The simple fact that the copy has the audacity to try and back up the "over an hour" running time with thirty extra minutes of shock footage (R. Budd Dwyer, suicides, and faux murders) is beyond me. They claim it is the ultimate party DVD but we all know this is a lie. I'd have more fun presenting the special features of Schindler's List to a room of friends. In all honesty, you might laugh here and there, a chuckle, maybe two, but it is nothing special in any way. In fact, if you want quality entertainment with more artistic credibility in the opening credits than the entire feature of Tard Spasm, go watch Crispin Hellion Glover's What is it?

If you like extremely shitty rock music and watching the modern age cast of Browning's Freaks bumping about on a dance floor, then be my guess, but if you tell me that you actually like this film, I will call you a retard. Bottom line, Tard Spasm is entertainment for retards.



Anonymous said...

tard gasm

Anonymous said...

I need a copy of this. Where can I get it?!?!

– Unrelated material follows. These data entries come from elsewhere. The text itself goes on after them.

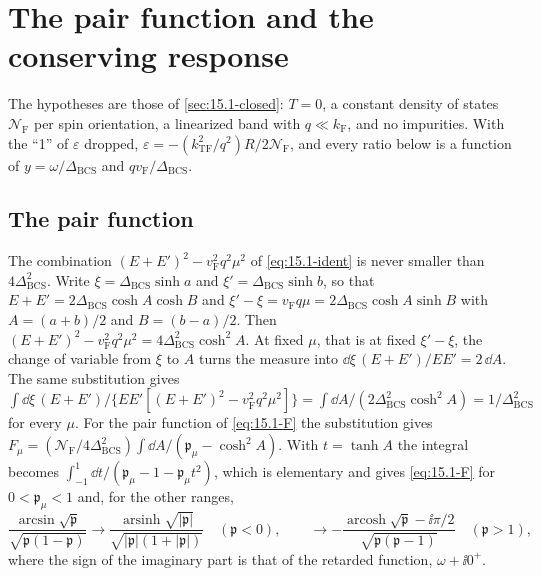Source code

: \section[Pair function and conserving response]{The pair function and the conserving response}\label{app:D.39}

The hypotheses are those of \cref{sec:15.1-closed}: $T = 0$, a constant density of states $\mathcal{N}_{\mathrm{F}}$ per spin orientation, a linearized band with $q \ll k_{\mathrm{F}}$, and no impurities. With the ``1'' of $\varepsilon$ dropped, $\varepsilon = -(k_{\mathrm{TF}}^2/q^2)R/2\mathcal{N}_{\mathrm{F}}$, and every ratio below is a function of $y = \omega/\Delta_{\mathrm{BCS}}$ and $qv_{\mathrm{F}}/\Delta_{\mathrm{BCS}}$.

\subsection*{The pair function}

The combination $(E + E')^2 - v_{\mathrm{F}}^2q^2\mu^2$ of \cref{eq:15.1-ident} is never smaller than $4\Delta_{\mathrm{BCS}}^2$. Write $\xi = \Delta_{\mathrm{BCS}}\sinh a$ and $\xi' = \Delta_{\mathrm{BCS}}\sinh b$, so that $E + E' = 2\Delta_{\mathrm{BCS}}\cosh A\cosh B$ and $\xi' - \xi = v_{\mathrm{F}}q\mu = 2\Delta_{\mathrm{BCS}}\cosh A\sinh B$ with $A = (a + b)/2$ and $B = (b - a)/2$. Then $(E + E')^2 - v_{\mathrm{F}}^2q^2\mu^2 = 4\Delta_{\mathrm{BCS}}^2\cosh^2A$. At fixed $\mu$, that is at fixed $\xi' - \xi$, the change of variable from $\xi$ to $A$ turns the measure into $\dd\xi\,(E + E')/EE' = 2\,\dd A$. The same substitution gives $\int\dd\xi\,(E + E')/\{EE'[(E + E')^2 - v_{\mathrm{F}}^2q^2\mu^2]\} = \int\dd A/(2\Delta_{\mathrm{BCS}}^2\cosh^2A) = 1/\Delta_{\mathrm{BCS}}^2$ for every $\mu$. For the pair function of \cref{eq:15.1-F} the substitution gives $F_\mu = (\mathcal{N}_{\mathrm{F}}/4\Delta_{\mathrm{BCS}}^2)\int\dd A/(\mathfrak{p}_\mu - \cosh^2A)$. With $t = \tanh A$ the integral becomes $\int_{-1}^1\dd t/(\mathfrak{p}_\mu - 1 - \mathfrak{p}_\mu t^2)$, which is elementary and gives \cref{eq:15.1-F} for $0 < \mathfrak{p}_\mu < 1$ and, for the other ranges,
\begin{equation}
  \frac{\arcsin\sqrt{\mathfrak{p}}}{\sqrt{\mathfrak{p}(1 - \mathfrak{p})}} \to
  \frac{\operatorname{arsinh}\sqrt{|\mathfrak{p}|}}{\sqrt{|\mathfrak{p}|(1 + |\mathfrak{p}|)}}\quad(\mathfrak{p} < 0), \qquad
  \to -\frac{\operatorname{arcosh}\sqrt{\mathfrak{p}} - \ii\pi/2}{\sqrt{\mathfrak{p}(\mathfrak{p} - 1)}}\quad(\mathfrak{p} > 1) ,
  \label{eq:D.39-Fcont}
\end{equation}
where the sign of the imaginary part is that of the retarded function, $\omega + \ii0^+$.


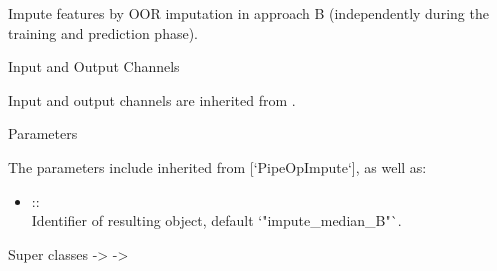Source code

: \documentclass[letterpaper]{book}
\begin{document}
%
\begin{Description}\relax
Impute features by OOR imputation in approach B (independently during the training and prediction phase).
\end{Description}
%
\begin{Section}{Input and Output Channels}

Input and output channels are inherited from .
\end{Section}
%
\begin{Section}{Parameters}

The parameters include inherited from [`PipeOpImpute`], as well as: \\{}
\begin{itemize}

\item{}  :: \\{}
Identifier of resulting object, default `"impute\_median\_B"`.

\end{itemize}

\end{Section}
%
\begin{Section}{Super classes}
 ->  -> 
\end{Section}
%
\end{document}
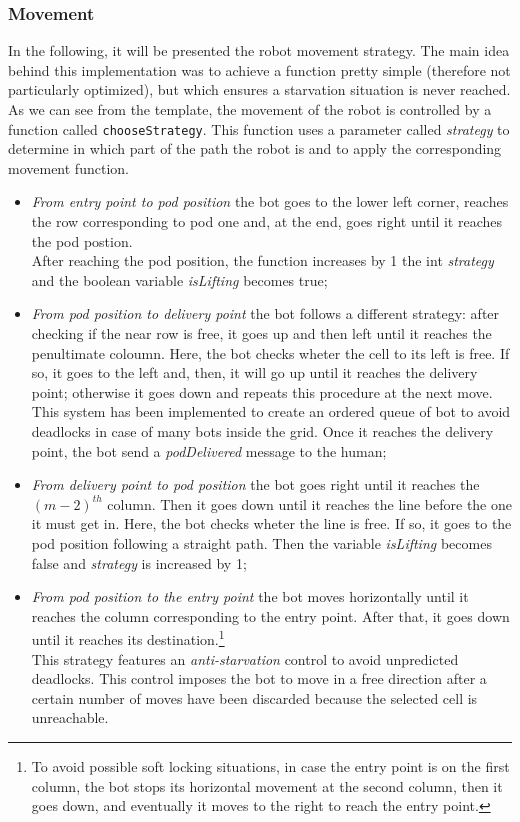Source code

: \documentclass{article}
\begin{document}
			\subsubsection{Movement}
				In the following, it will be presented the robot movement strategy. The main idea behind this implementation was to achieve a function pretty simple (therefore not particularly optimized), but which ensures a starvation situation is never reached.\\
				As we can see from the template, the movement of the robot is controlled by a function called \verb|chooseStrategy|. This function uses a parameter called \emph{strategy} to determine in which part of the path the robot is and to apply the corresponding movement function.
				\begin{itemize}
					\item \emph{From entry point to pod position} the bot goes to the lower left corner, reaches the row corresponding to pod one and, at the end, goes right until it reaches the pod postion.\\After reaching the pod position, the function increases by 1 the int \emph{strategy} and the boolean variable \emph{isLifting} becomes true;
					\item \emph{From pod position to delivery point} the bot follows a different strategy: after checking if the near row is free, it goes up and then left until it reaches the penultimate coloumn. Here, the bot checks wheter the cell to its left is free. If so, it goes to the left and, then, it will go up until it reaches the delivery point; otherwise it goes down and repeats this procedure at the next move. This system has been implemented to create an ordered queue of bot to avoid deadlocks in case of many bots inside the grid. Once it reaches the delivery point, the bot send a \emph{podDelivered} message to the human;
					\item \emph{From delivery point to pod position} the bot goes right until it reaches the ${(m-2)}^{th}$ column. Then it goes down until it reaches the line before the one it must get in. Here, the bot checks wheter the line is free. If so, it goes to the pod position following a straight path. Then the variable \emph{isLifting} becomes false and \emph{strategy} is increased by 1;
					\item \emph{From pod position to the entry point} the bot moves horizontally until it reaches the column corresponding to the entry point. After that, it goes down until it reaches its destination.\footnote{To avoid possible soft locking situations, in case the entry point is on the first column, the bot stops its horizontal movement at the second column, then it goes down, and eventually it moves to the right to reach the entry point.}\\This strategy features an \emph{anti-starvation} control to avoid unpredicted deadlocks. This control imposes the bot to move in a free direction after a certain number of moves have been discarded because the selected cell is unreachable.
				\end{itemize}
\end{document}
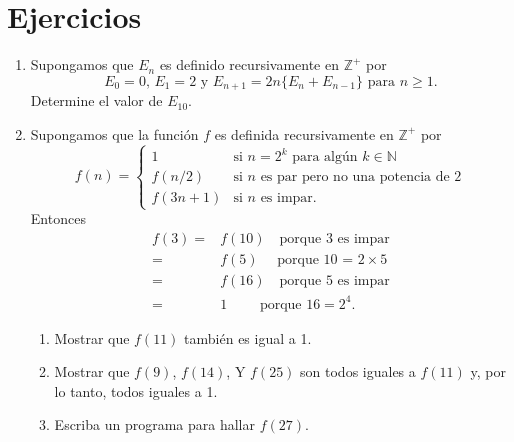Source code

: \documentclass[12pt, a4paper]{book}
\begin{document}
\section{Ejercicios} %
\begin{enumerate}
    \item Supongamos que $E_n$ es definido recursivamente en $\mathbb{Z}^+$ por $$E_0=0,\, E_1=2\,\, \text{y} \,\,E_{n+1}=2n\{E_n+E_{n-1}\}\,\, \text{para} \,\, n\geq 1.$$ Determine el valor de $E_{10}$.
    \item Supongamos que la función $f$ es definida recursivamente en $\mathbb{Z}^+$ por \[
f(n)=\begin{cases} 
1 & \text{si }n=2^k\text{ para algún }k \in \mathbb{N}\\ f(n/2) & \text{si }n\text{ es par pero no una potencia de 2} \\ f(3n+1) & \text{si }n\text{ es impar.}
\end{cases}
\]
Entonces 
\begin{align*}
  f(3)=&f(10)\quad \text{porque 3 es impar} \\
  =&f(5)\quad \text{  porque 10 = 2} \times 5\\
  =&f(16)\quad \text{porque 5 es impar}\\
  =&1\quad\quad\text{ porque 16} = 2^4.
\end{align*}

\begin{enumerate}
    \item Mostrar que $f(11)$ también es igual a 1.
    \item Mostrar que $f(9)$, $f(14)$, Y $f(25)$ son todos iguales a $f(11)$ y, por lo tanto, todos iguales a 1.
    \item Escriba un programa para hallar $f(27)$.
\end{enumerate}


\end{enumerate}
\end{document}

By the way, awesome blog. You know your shit

Chim Chim the VideoMonkey said...

Hey! I was the retard that designed that cover in the pic up there...
The DVD copy that goes with it isn't padded with any extra shock footage...maybe your copy is the VHS one released by the now defunct Blackest Heart Media (they used to add a kid getting hit by a train to the beginning of their movies) or else someone just added that stuff on to fill the tape up for a trade.


is about the only place you can still get it outside of 'Video Trading' for it.

It's a DVD copy transfered from a VHS and like I said has no 'shock footage' added...

We used to watch this every Christmas party back in the day and had drinking games to go with it...you were considered officially drunk when you would seriously consider tossing a shot into that girl in the yellow dress.